** DATA IN THIS EXERCISE follows **

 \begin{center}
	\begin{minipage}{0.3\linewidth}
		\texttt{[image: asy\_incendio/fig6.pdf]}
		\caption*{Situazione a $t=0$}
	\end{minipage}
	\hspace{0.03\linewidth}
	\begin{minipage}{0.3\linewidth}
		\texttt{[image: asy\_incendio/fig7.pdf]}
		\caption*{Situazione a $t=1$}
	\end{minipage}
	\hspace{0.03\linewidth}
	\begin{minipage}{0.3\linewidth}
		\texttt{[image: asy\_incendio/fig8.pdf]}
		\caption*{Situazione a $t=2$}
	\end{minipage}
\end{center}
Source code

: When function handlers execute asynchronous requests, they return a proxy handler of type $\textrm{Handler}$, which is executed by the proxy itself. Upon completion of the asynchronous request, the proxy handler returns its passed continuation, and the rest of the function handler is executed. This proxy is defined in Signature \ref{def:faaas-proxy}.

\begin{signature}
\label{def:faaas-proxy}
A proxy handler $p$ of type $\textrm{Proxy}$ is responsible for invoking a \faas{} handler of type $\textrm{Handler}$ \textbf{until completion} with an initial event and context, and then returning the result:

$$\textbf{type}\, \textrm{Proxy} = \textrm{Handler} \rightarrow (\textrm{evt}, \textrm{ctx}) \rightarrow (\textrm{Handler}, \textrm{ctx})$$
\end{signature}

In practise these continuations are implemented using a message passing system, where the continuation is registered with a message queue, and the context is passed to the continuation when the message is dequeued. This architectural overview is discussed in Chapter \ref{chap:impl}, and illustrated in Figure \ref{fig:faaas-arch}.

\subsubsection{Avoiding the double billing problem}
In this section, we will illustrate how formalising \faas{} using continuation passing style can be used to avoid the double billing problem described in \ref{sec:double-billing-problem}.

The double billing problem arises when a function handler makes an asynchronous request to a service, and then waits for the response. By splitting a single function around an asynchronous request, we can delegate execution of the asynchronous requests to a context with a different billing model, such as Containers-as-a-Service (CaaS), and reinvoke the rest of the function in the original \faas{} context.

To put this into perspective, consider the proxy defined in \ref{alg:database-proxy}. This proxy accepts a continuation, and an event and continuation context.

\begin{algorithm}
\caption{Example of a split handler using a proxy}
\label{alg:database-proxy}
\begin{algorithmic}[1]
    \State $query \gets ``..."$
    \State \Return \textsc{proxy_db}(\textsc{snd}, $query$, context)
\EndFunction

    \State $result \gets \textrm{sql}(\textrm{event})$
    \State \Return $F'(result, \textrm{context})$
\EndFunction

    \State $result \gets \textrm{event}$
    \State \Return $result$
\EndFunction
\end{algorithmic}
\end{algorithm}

** End of DATA IN THIS EXERCISE **

■ **WORK TO COMPLETE**
Only the lines with "caption" are needed; find them in the records and copy each one.

■ **WRITTEN RESPONSE**
		\caption*{Situazione a $t=0$}
		\caption*{Situazione a $t=1$}
		\caption*{Situazione a $t=2$}
\caption{Example of a split handler using a proxy}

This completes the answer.